Once the grant or contract has ended, the 90-day rule does not apply. It will be necessary to follow the policy for closeout. See Section 300: Closeout of Award in the GCG Manual.
D. Backup Documentation
Purpose: Documentation is a key element in providing support for a cost transfer and explains the purpose of why the cost transfer was done. Cost transfer documentation is needed for OSU's external auditors. Additionally, Federal auditors carefully examine cost transfers made by universities. Thorough explanations and documentation is essential to avoid audit comments and possible disallowances.
Documentation should be able to provide the reviewer with a clear purpose as to why you are making the entry. Documentation must also be clearly labeled, should be understandable to the reviewer, and include an acceptable type of approval as outlined below.
Examples of Documentation Types:
- Transaction Detail Reports
- Banner Reports
- Data warehouse reports
- Supporting schedules-such as excel documents and stand-alone reports from independent operating systems.
- Other documents-if specific e-mails or word documents provide a better understanding of the entry, you should attach those documents to the entry.

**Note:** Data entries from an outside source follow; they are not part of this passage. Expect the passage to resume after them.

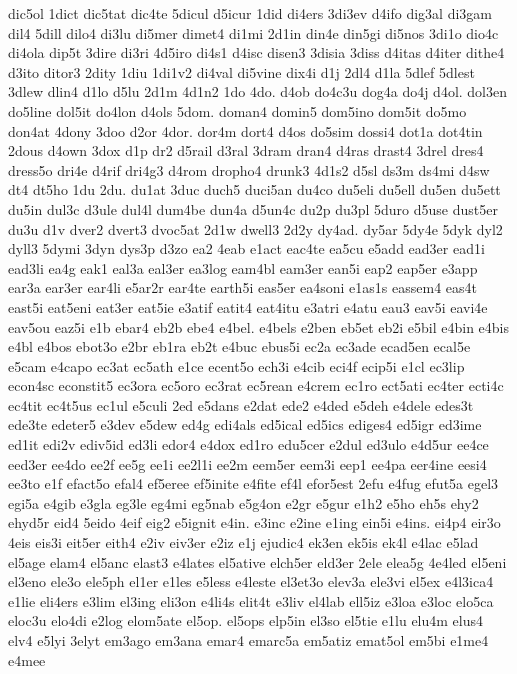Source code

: {dic5ol
1dict
dic5tat
dic4te
5dicul
d5icur
1did
di4ers
3di3ev
d4ifo
dig3al
di3gam
dil4
5dill
dilo4
di3lu
di5mer
dimet4
di1mi
2d1in
din4e
din5gi
di5nos
3di1o
dio4c
di4ola
dip5t
3dire
di3ri
4d5iro
di4s1
d4isc
disen3
3disia
3diss
d4itas
d4iter
dithe4
d3ito
ditor3
2dity
1diu
1di1v2
di4val
di5vine
dix4i
d1j
2dl4
d1la
5dlef
5dlest
3dlew
dlin4
d1lo
d5lu
2d1m
4d1n2
1do
4do.
d4ob
do4c3u
dog4a
do4j
d4ol.
dol3en
do5line
dol5it
do4lon
d4ols
5dom.
doman4
domin5
dom5ino
dom5it
do5mo
don4at
4dony
3doo
d2or
4dor.
dor4m
dort4
d4os
do5sim
dossi4
dot1a
dot4tin
2dous
d4own
3dox
d1p
dr2
d5rail
d3ral
3dram
dran4
d4ras
drast4
3drel
dres4
dress5o
dri4e
d4rif
dri4g3
d4rom
dropho4
drunk3
4d1s2
d5sl
ds3m
ds4mi
d4sw
dt4
dt5ho
1du
2du.
du1at
3duc
duch5
duci5an
du4co
du5eli
du5ell
du5en
du5ett
du5in
dul3c
d3ule
dul4l
dum4be
dun4a
d5un4c
du2p
du3pl
5duro
d5use
dust5er
du3u
d1v
dver2
dvert3
dvoc5at
2d1w
dwell3
2d2y
dy4ad.
dy5ar
5dy4e
5dyk
dyl2
dyll3
5dymi
3dyn
dys3p
d3zo
ea2
4eab
e1act
eac4te
ea5cu
e5add
ead3er
ead1i
ead3li
ea4g
eak1
eal3a
eal3er
ea3log
eam4bl
eam3er
ean5i
eap2
eap5er
e3app
ear3a
ear3er
ear4li
e5ar2r
ear4te
earth5i
eas5er
ea4soni
e1as1s
eassem4
eas4t
east5i
eat5eni
eat3er
eat5ie
e3atif
eatit4
eat4itu
e3atri
e4atu
eau3
eav5i
eavi4e
eav5ou
eaz5i
e1b
ebar4
eb2b
ebe4
e4bel.
e4bels
e2ben
eb5et
eb2i
e5bil
e4bin
e4bis
e4bl
e4bos
ebot3o
e2br
eb1ra
eb2t
e4buc
ebus5i
ec2a
ec3ade
ecad5en
ecal5e
e5cam
e4capo
ec3at
ec5ath
e1ce
ecent5o
ech3i
e4cib
eci4f
ecip5i
e1cl
ec3lip
econ4sc
econstit5
ec3ora
ec5oro
ec3rat
ec5rean
e4crem
ec1ro
ect5ati
ec4ter
ecti4c
ec4tit
ec4t5us
ec1ul
e5culi
2ed
e5dans
e2dat
ede2
e4ded
e5deh
e4dele
edes3t
ede3te
edeter5
e3dev
e5dew
ed4g
edi4als
ed5ical
ed5ics
ediges4
ed5igr
ed3ime
ed1it
edi2v
ediv5id
ed3li
edor4
e4dox
ed1ro
edu5cer
e2dul
ed3ulo
e4d5ur
ee4ce
eed3er
ee4do
ee2f
ee5g
ee1i
ee2l1i
ee2m
eem5er
eem3i
eep1
ee4pa
eer4ine
eesi4
ee3to
e1f
efact5o
efal4
ef5eree
ef5inite
e4fite
ef4l
efor5est
2efu
e4fug
efut5a
egel3
egi5a
e4gib
e3gla
eg3le
eg4mi
eg5nab
e5g4on
e2gr
e5gur
e1h2
e5ho
eh5s
ehy2
ehyd5r
eid4
5eido
4eif
eig2
e5ignit
e4in.
e3inc
e2ine
e1ing
ein5i
e4ins.
ei4p4
eir3o
4eis
eis3i
eit5er
eith4
e2iv
eiv3er
e2iz
e1j
ejudic4
ek3en
ek5is
ek4l
e4lac
e5lad
el5age
elam4
el5anc
elast3
e4lates
el5ative
elch5er
eld3er
2ele
elea5g
4e4led
el5eni
el3eno
ele3o
ele5ph
el1er
e1les
e5less
e4leste
el3et3o
elev3a
ele3vi
el5ex
e4l3ica4
e1lie
eli4ers
e3lim
el3ing
eli3on
e4li4s
elit4t
e3liv
el4lab
ell5iz
e3loa
e3loc
elo5ca
eloc3u
elo4di
e2log
elom5ate
el5op.
el5ops
elp5in
el3so
el5tie
e1lu
elu4m
elus4
elv4
e5lyi
3elyt
em3ago
em3ana
emar4
emarc5a
em5atiz
emat5ol
em5bi
e1me4
e4mee
}
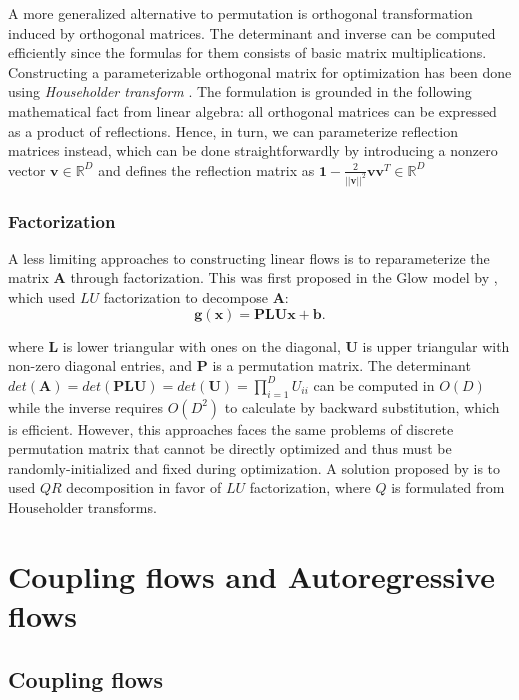 A more generalized alternative to permutation is orthogonal transformation
induced by orthogonal matrices. The determinant and inverse can be computed
efficiently since the formulas for them consists of basic matrix
multiplications. Constructing a parameterizable orthogonal matrix for
optimization has been done using \textit{Householder transform}
\cite{tomczakImprovingVariationalAutoEncoders2017}. The formulation is grounded
in the following mathematical fact from linear algebra: all orthogonal matrices
can be expressed as a product of reflections. Hence, in turn, we can
parameterize reflection matrices instead, which can be done straightforwardly by
introducing a nonzero vector $\mathbf{v} \in  \mathbb{R}^D$ and defines the
reflection matrix as $\mathbf{1} -
\frac{2}{||\mathbf{v}||^2}\mathbf{v}\mathbf{v}^T \in \mathbb{R}^D$

\subsubsection{Factorization}

A less limiting approaches to constructing linear flows is to reparameterize
the matrix $\mathbf{A}$ through factorization. This was first proposed in the
Glow model by \cite{kingmaGlowGenerativeFlow2018}, which used $LU$
factorization to decompose $\mathbf{A}$:
$$
\mathbf{g(x)} = \mathbf{PLUx} + \mathbf{b}
.$$

where $\mathbf{L}$ is lower triangular with ones on the diagonal, $\mathbf{U}$
is upper triangular with non-zero diagonal entries, and $\mathbf{P}$ is a
permutation matrix. The determinant $det(\mathbf{A}) = det(\mathbf{PLU}) =
det(\mathbf{U}) = \prod_{i=1}^D U_{ii}$ can be computed in $O(D)$ while the
inverse requires $O(D^2)$ to calculate by backward substitution, which is
efficient. However, this approaches faces the same problems of discrete
permutation matrix that cannot be directly optimized and thus must be
randomly-initialized and fixed during optimization. A solution proposed by
\cite{hoogeboomEmergingConvolutionsGenerative2019} is to used $QR$ decomposition
in favor of $LU$ factorization, where $Q$ is formulated from Householder
transforms.

\section{Coupling flows and Autoregressive flows}
\subsection{Coupling flows}
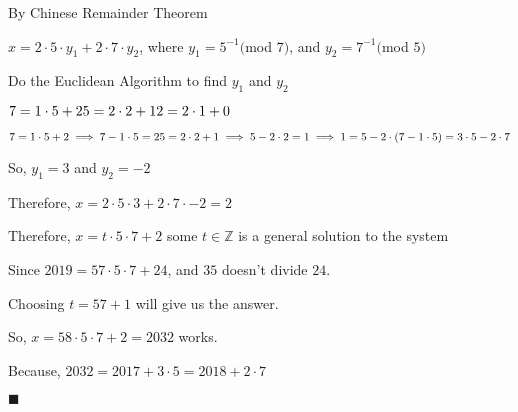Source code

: \documentclass{article}
\begin{document}
By Chinese Remainder Theorem

$x = 2\cdot 5 \cdot y_1 + 2\cdot 7\cdot y_2$, where $y_1 = 5^{-1}
($mod $7)$, and $y_2 = 7^{-1} ($mod $5)$

Do the Euclidean Algorithm to find $y_1$ and $y_2$

$7 = 1\cdot5 + 2\\
5 = 2\cdot2 + 1\\
2 = 2\cdot1 + 0\\$

$7 = 1\cdot5 + 2\implies 7 - 1\cdot5 = 2\\
5 = 2\cdot2 + 1 \implies 5 - 2\cdot2 = 1\\
\implies 1 = 5 - 2\cdot(7 - 1\cdot5) = 3\cdot5 -2\cdot 7 $

So, $y_1 = 3$ and $y_2 = -2$

Therefore, $x = 2\cdot 5 \cdot 3 + 2\cdot 7\cdot -2 = 2$

Therefore, $x = t\cdot 5 \cdot 7 + 2$ some $t \in \mathbb{Z}$ is a
general solution to the system

Since $2019 = 57\cdot 5\cdot 7 + 24$, and $35$ doesn't divide $24$.

Choosing $t = 57+1$ will give us the answer.

So, $x = 58\cdot 5 \cdot 7 + 2 = 2032$ works.

Because, $2032 = 2017 + 3\cdot 5 = 2018 + 2\cdot7$

\vspace{0.618 em}
$\blacksquare$
\end{document}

Previous journal entries that were done incorrectly can provide support on a corrected journal entry.
Acceptable Types of Approval
- E-mail from PI approving or confirming change
- Written request for change from PI
- Detail report signed by PI, that includes correction
All journal voucher entries and complete supporting documentation should be kept by the department for verification during the course of an audit or other review.
- 3 years after final financial report is submitted and the project is closed, or
- For awards that are renewed quarterly or annually, 3 years after quarterly or annual financial report is submitted unless specified as longer by the terms of the contract, or
- All records for any project under audit must be kept, even if it exceeds 3 years.